The contents of a fabric covered box in the Brain Watkins House

 There are a number of boxes in the Brain Watkins House holding textile related items, the Cadbury Box with its hundreds of buttons that we have had a quick look at already, mahogany boxes, (one that appears to have been made for his daughter by Mr. Brain himself), and among them this one, containing a wonderful collection of buckles, from the Victorian era through to the 1960's.


The box with its contents when first opened.

 Here the contents of the box are laid out, ready to be catalogued.

 What does this box and its contents have to tell us?  Let us look through some of the items in this wonderful little archive of fashion history in Tauranga and see what we have.

 A Victorian buckle.

E.P.N.S. Electro plated nickel silver, known as nickel silver, became widely used after 1840 as a cheap substitute for silver.


The colour of the metal and the design of this buckle suggest it is of a similar era.


This brooch has diamantes in brass coloured mounts, set onto metal filigree work.  Stylistically it appears to be from the late 1800's to early 1900's.   Filigree work uses twisted metal wires shaped in curving patterns, soldered together at certain points creating an effect of lace.

On the reverse are 3 metal hooks where the metal brooch was attached to the garment.  The metal used in this brooch could be pinchbeck, an alloy of zinc and copper, used as a cheap imitation of gold.

Through the last two centuries there has been a love of the fashions of the 1700's, and this buckle with its portrait of an elegant women of that era is a reflection of that.

The powdered wig, and large straw hat with its floral trim and ribbons, are reminiscent of the Rococo period so popular in France at the time of Marie Antoinette.  Straw hats were fashionable as part of morning dress and this created a certain frustration for the fashionable lady of the day, who had a beautiful new straw hat, but knew it was unfashionable to rise before 11am.  What to do?  A fellow blogger Lauren has a great post on this on her blog: Marie Antoinette's Gossip Guide. 
http://marie-antoinettequeenoffrance.blogspot.com/2011/01/what-would-marie-do-hats.html


The reverse of the buckle.


This buckle is made from an early lightweight plastic, possibly celluloid, and unfortunately it has broken in half.  I love the style and wonder what the dress it was originally worn with was like.  Possibly a slim fitting navy crepe dress with gold buttons, and a kick pleat at the back of the narrow calf length skirt.

This bakelite buckle is typical of those worn in the 1930's, and below the 1930 Sear's Catalogue shows the style of dress the buckle may have been worn with.

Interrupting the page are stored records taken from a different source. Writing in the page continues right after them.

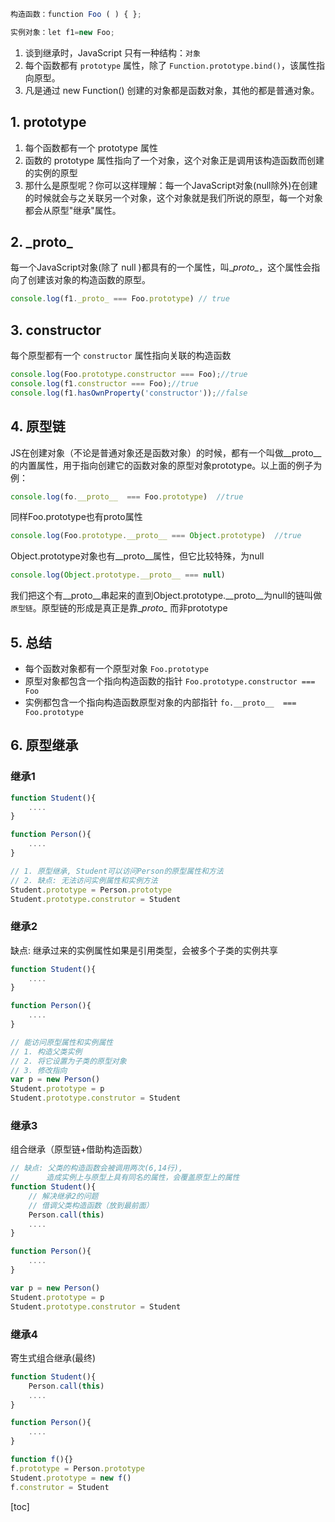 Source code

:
 ```javascript
构造函数：function Foo ( ) { };

实例对象：let f1=new Foo;

```
1. 谈到继承时，JavaScript 只有一种结构：`对象`
2. 每个函数都有 `prototype` 属性，除了 `Function.prototype.bind()`，该属性指向原型。
3. 凡是通过 new Function() 创建的对象都是函数对象，其他的都是普通对象。


## 1. prototype 
1. 每个函数都有一个 prototype 属性 
2. 函数的 prototype 属性指向了一个对象，这个对象正是调用该构造函数而创建的实例的原型
3. 那什么是原型呢？你可以这样理解：每一个JavaScript对象(null除外)在创建的时候就会与之关联另一个对象，这个对象就是我们所说的原型，每一个对象都会从原型"继承"属性。

## 2. \_proto\_
每一个JavaScript对象(除了 null )都具有的一个属性，叫\__proto\__，这个属性会指向了创建该对象的构造函数的原型。  

```javascript
console.log(f1._proto_ === Foo.prototype) // true

```

## 3. constructor
每个原型都有一个 `constructor` 属性指向关联的构造函数 

```javascript
console.log(Foo.prototype.constructor === Foo);//true
console.log(f1.constructor === Foo);//true
console.log(f1.hasOwnProperty('constructor'));//false

```


## 4. 原型链
JS在创建对象（不论是普通对象还是函数对象）的时候，都有一个叫做\__proto\__的内置属性，用于指向创建它的函数对象的原型对象prototype。以上面的例子为例：
```javascript
console.log(fo.__proto__  === Foo.prototype)  //true

```
同样Foo.prototype也有proto属性
```javascript
console.log(Foo.prototype.__proto__ === Object.prototype)  //true

```
Object.prototype对象也有\__proto\__属性，但它比较特殊，为null

```javascript
console.log(Object.prototype.__proto__ === null)

```
我们把这个有\__proto\__串起来的直到Object.prototype.\__proto\__为null的链叫做`原型链`。原型链的形成是真正是靠\__proto\__ 而非prototype


## 5. 总结
* 每个函数对象都有一个原型对象 
	`Foo.prototype`  
* 原型对象都包含一个指向构造函数的指针 
	`Foo.prototype.constructor === Foo`  
* 实例都包含一个指向构造函数原型对象的内部指针 
	`fo.__proto__  === Foo.prototype`  

## 6. 原型继承
### 继承1
```js
function Student(){
	....
}

function Person(){
	....
}

// 1. 原型继承, Student可以访问Person的原型属性和方法
// 2. 缺点: 无法访问实例属性和实例方法
Student.prototype = Person.prototype
Student.prototype.construtor = Student

```

### 继承2
缺点: 继承过来的实例属性如果是引用类型，会被多个子类的实例共享
```js
function Student(){
	....
}

function Person(){
	....
}

// 能访问原型属性和实例属性
// 1. 构造父类实例
// 2. 将它设置为子类的原型对象
// 3. 修改指向
var p = new Person()
Student.prototype = p
Student.prototype.construtor = Student

```

### 继承3
组合继承（原型链+借助构造函数）
```js
// 缺点: 父类的构造函数会被调用两次(6,14行), 
//		造成实例上与原型上具有同名的属性，会覆盖原型上的属性
function Student(){
	// 解决继承2的问题
	// 借调父类构造函数（放到最前面）
	Person.call(this)
	....
}

function Person(){
	....
}

var p = new Person()
Student.prototype = p
Student.prototype.construtor = Student

```

### 继承4
寄生式组合继承(最终)
```js
function Student(){
	Person.call(this)
	....
}

function Person(){
	....
}

function f(){}
f.prototype = Person.prototype
Student.prototype = new f()
f.construtor = Student

```
[toc] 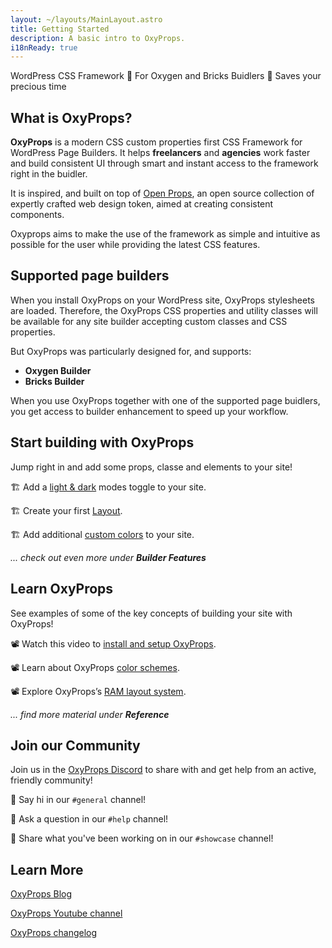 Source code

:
 ```yaml
---
layout: ~/layouts/MainLayout.astro
title: Getting Started
description: A basic intro to OxyProps.
i18nReady: true
---
```

WordPress CSS Framework  🔸  For Oxygen and Bricks Buidlers  🔸  Saves your precious time

## What is OxyProps?

**OxyProps** is a modern CSS custom properties first CSS Framework for WordPress Page Builders. It helps **freelancers** and **agencies** work faster and build consistent UI through smart and instant access to the framework right in the buidler.

It is inspired, and built on top of [Open Props](https://open-props.style), an open source collection of expertly crafted web design token, aimed at creating consistent components.

Oxyprops aims to make the use of the framework as simple and intuitive as possible for the user while providing the latest CSS features.

## Supported page builders

When you install OxyProps on your WordPress site, OxyProps stylesheets are loaded. Therefore, the OxyProps CSS properties and utility classes will be available for any site builder accepting custom classes and CSS properties.

But OxyProps was particularly designed for, and supports:

- **Oxygen Builder**
- **Bricks Builder**

When you use OxyProps together with one of the supported page buidlers, you get access to builder enhancement to speed up your workflow.

## Start building with OxyProps

Jump right in and add some props, classe and elements to your site!

🏗️ Add a [light & dark](/en/features/custom-elements/) modes toggle to your site.

🏗️ Create your first [Layout](/en/framework/layouts/).

🏗️ Add additional [custom colors](/en/dashboard-setup/) to your site.

*... check out even more under **Builder Features***



## Learn OxyProps

See examples of some of the key concepts of building your site with OxyProps!

📽 Watch this video to [install and setup OxyProps](https://youtu.be/WffqhZojpYY).

📽 Learn about OxyProps [color schemes](https://youtu.be/35HkgbYpNKg).

📽 Explore OxyProps’s [RAM layout system](https://youtu.be/YIQYtykjsLg).

*... find more material under **Reference***


## Join our Community

Join us in the [OxyProps Discord](https://discord.gg/Np88J479Hr) to share with and get help from an active, friendly community!

💬 Say hi in our `#general` channel!

💬 Ask a question in our `#help` channel!

💬 Share what you've been working on in our `#showcase` channel!


## Learn More

[OxyProps Blog](https://oxyprops.com/blog/)

[OxyProps Youtube channel](https://www.youtube.com/channel/UCKxy30xZGZlCEF23R7Y5hYA/)

[OxyProps changelog](https://feedback.oxyprops.com/changelog)
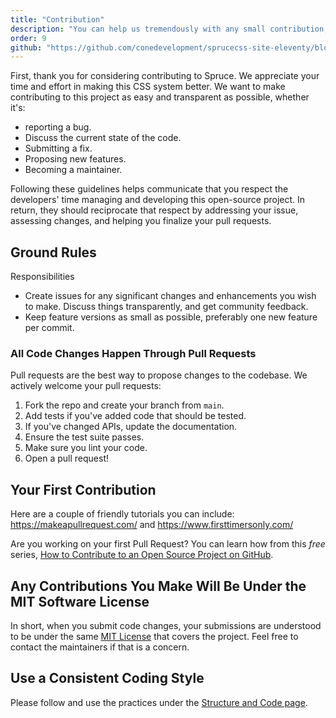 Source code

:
 ```yaml
---
title: "Contribution"
description: "You can help us tremendously with any small contribution, like fixing a typo."
order: 9
github: "https://github.com/conedevelopment/sprucecss-site-eleventy/blob/main/src/docs/getting-started/contribution.mdx"
---
```


<p class="lead">First, thank you for considering contributing to Spruce. We appreciate your time and effort in making this CSS system better. We want to make contributing to this project as easy and transparent as possible, whether it's:</p>

- reporting a bug.
- Discuss the current state of the code.
- Submitting a fix.
- Proposing new features.
- Becoming a maintainer.

Following these guidelines helps communicate that you respect the developers' time managing and developing this open-source project. In return, they should reciprocate that respect by addressing your issue, assessing changes, and helping you finalize your pull requests.

## Ground Rules

Responsibilities
* Create issues for any significant changes and enhancements you wish to make. Discuss things transparently, and get community feedback.
* Keep feature versions as small as possible, preferably one new feature per commit.

### All Code Changes Happen Through Pull Requests

Pull requests are the best way to propose changes to the codebase. We actively welcome your pull requests:

1. Fork the repo and create your branch from `main`.
2. Add tests if you've added code that should be tested.
3. If you've changed APIs, update the documentation.
4. Ensure the test suite passes.
5. Make sure you lint your code.
6. Open a pull request!

## Your First Contribution

Here are a couple of friendly tutorials you can include: https://makeapullrequest.com/ and https://www.firsttimersonly.com/

Are you working on your first Pull Request? You can learn how from this *free* series, [How to Contribute to an Open Source Project on GitHub](https://app.egghead.io/playlists/how-to-contribute-to-an-open-source-project-on-github).

## Any Contributions You Make Will Be Under the MIT Software License

In short, when you submit code changes, your submissions are understood to be under the same [MIT License](https://choosealicense.com/licenses/mit/) that covers the project. Feel free to contact the maintainers if that is a concern.

## Use a Consistent Coding Style

Please follow and use the practices under the [Structure and Code page](/docs/getting-started/structure-and-code#coding-style-guide-and-practices).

 I love the shape and form of this buckle, it is so Flash Gordon with it's Art Deco styling.
The 1936 film serial, that told the story of Flash Gordon and his team on a mission to stop the planet Mongo from colliding with earth, and his encounters with the evil Emperor Ming.
 
 One of the space ships, wonderful stuff.  They sounded like lawn mowers as they moved across the screen with the occasional glimpse of the wire holding them aloft.  Favourite Sunday morning television. But I digress.


 The Deco styling of this metal buckle is suggestive of the 1930's.


The crepe fabric this buckle is covered with has heavy staining, but it has an elegant shape.


A new hard plastic, this buckle is post 1940's.

The metal frame of this buckle is covered with white vinyl.

Although this belt was not in the box with the buckles, I had to include it to finish this post.  It is part of the Brain Watkins House collection, a thin red plastic belt from the 1970's.  Isn't it fantastic?  In this post I hope to have illustrated how fashion is not only influenced by the culture and events of the times, but also by new materials and ways of using those materials.